[Data excerpts]
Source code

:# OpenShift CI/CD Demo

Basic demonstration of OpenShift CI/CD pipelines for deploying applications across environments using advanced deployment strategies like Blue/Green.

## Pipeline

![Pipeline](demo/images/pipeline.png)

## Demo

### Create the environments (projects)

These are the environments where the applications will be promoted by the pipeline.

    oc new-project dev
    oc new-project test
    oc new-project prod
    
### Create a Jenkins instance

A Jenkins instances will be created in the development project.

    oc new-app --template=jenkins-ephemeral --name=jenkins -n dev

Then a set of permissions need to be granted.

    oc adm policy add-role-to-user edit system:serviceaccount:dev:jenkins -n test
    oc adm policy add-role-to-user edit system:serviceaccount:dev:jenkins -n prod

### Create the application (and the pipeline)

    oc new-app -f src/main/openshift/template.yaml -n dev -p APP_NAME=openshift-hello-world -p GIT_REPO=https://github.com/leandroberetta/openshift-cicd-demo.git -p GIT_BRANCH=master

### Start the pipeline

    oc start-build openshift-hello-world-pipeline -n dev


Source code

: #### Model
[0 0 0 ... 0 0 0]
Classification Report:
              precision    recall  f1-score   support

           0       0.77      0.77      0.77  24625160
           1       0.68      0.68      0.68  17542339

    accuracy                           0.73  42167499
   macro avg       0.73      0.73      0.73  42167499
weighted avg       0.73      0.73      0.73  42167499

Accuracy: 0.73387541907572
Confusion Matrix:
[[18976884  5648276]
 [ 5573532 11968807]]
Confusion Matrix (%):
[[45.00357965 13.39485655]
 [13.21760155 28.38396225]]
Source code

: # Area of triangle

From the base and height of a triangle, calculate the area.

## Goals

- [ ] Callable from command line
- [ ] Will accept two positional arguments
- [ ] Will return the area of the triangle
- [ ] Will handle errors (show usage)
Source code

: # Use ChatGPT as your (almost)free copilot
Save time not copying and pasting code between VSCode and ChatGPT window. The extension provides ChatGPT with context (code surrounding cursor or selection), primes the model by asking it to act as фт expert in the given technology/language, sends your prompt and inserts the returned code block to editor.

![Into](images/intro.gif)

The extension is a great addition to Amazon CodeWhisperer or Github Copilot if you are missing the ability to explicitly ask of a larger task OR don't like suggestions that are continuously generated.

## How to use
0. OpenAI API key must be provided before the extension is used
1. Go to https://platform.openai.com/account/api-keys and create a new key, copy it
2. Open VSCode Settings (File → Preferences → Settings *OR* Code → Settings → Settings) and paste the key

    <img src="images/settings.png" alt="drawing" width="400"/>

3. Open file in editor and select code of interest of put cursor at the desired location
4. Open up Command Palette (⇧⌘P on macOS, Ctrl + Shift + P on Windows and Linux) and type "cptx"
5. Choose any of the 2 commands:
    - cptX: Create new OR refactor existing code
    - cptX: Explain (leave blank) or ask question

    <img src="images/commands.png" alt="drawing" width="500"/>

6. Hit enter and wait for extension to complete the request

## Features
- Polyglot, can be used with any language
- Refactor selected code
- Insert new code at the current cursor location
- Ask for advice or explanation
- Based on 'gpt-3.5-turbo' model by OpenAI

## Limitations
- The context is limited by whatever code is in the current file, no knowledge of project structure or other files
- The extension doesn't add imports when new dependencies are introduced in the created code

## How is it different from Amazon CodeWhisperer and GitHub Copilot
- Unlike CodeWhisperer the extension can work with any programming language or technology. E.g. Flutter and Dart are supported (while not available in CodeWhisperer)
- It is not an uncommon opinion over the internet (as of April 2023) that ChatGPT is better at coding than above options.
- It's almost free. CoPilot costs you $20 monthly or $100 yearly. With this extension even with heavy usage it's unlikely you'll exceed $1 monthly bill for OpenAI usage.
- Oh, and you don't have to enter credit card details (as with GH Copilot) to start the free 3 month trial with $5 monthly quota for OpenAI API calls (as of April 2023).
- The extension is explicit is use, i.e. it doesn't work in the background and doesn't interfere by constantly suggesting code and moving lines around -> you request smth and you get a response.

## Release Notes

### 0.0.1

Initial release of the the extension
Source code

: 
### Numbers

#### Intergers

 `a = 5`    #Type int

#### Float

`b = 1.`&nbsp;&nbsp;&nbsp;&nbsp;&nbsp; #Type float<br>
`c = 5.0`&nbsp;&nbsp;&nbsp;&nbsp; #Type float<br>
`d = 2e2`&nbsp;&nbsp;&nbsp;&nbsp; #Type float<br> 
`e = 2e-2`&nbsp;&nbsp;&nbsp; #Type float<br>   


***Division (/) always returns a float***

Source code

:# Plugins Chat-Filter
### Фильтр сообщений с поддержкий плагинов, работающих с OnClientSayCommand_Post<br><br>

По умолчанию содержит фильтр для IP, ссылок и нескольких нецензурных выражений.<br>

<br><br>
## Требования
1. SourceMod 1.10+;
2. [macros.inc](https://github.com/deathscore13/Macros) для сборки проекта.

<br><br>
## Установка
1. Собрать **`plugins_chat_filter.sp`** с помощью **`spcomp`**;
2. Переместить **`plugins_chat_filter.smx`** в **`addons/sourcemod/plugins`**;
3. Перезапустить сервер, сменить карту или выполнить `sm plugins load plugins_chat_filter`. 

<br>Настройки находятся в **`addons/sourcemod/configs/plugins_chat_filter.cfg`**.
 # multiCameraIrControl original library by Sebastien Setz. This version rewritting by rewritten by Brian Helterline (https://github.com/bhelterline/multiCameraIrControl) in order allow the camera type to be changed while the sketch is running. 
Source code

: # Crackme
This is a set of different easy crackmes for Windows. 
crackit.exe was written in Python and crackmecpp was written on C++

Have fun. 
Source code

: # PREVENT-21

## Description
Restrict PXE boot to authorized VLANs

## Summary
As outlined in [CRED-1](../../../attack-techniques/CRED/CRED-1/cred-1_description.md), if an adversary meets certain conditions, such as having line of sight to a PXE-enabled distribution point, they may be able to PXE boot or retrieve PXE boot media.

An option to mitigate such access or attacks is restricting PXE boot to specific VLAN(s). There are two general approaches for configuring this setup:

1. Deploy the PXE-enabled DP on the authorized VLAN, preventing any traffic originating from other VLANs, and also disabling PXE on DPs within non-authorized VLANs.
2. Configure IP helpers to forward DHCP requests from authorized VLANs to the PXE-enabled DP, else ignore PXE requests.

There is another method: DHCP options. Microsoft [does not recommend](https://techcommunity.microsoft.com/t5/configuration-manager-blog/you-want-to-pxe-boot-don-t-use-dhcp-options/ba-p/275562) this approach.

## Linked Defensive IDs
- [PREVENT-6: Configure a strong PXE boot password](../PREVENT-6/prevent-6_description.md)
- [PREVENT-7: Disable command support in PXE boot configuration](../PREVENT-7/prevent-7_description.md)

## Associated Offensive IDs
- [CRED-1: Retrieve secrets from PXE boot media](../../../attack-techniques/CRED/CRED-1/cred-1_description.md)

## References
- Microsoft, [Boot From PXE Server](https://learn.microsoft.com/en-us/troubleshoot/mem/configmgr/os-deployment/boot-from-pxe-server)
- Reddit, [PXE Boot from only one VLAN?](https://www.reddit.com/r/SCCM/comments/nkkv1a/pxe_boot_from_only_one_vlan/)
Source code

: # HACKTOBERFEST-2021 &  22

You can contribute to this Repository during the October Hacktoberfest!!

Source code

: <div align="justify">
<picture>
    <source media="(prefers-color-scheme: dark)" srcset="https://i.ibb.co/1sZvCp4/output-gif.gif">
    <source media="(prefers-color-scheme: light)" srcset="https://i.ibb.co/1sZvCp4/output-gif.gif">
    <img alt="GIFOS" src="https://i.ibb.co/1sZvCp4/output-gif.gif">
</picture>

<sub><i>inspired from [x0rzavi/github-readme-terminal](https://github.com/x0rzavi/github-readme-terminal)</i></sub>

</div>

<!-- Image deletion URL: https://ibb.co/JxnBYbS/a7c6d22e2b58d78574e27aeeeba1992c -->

### What to produce
Look through the data and gather every line with the string "images" in it.

### Problem solution
![Pipeline](demo/images/pipeline.png)
![Into](images/intro.gif)
    <img src="images/settings.png" alt="drawing" width="400"/>
    <img src="images/commands.png" alt="drawing" width="500"/>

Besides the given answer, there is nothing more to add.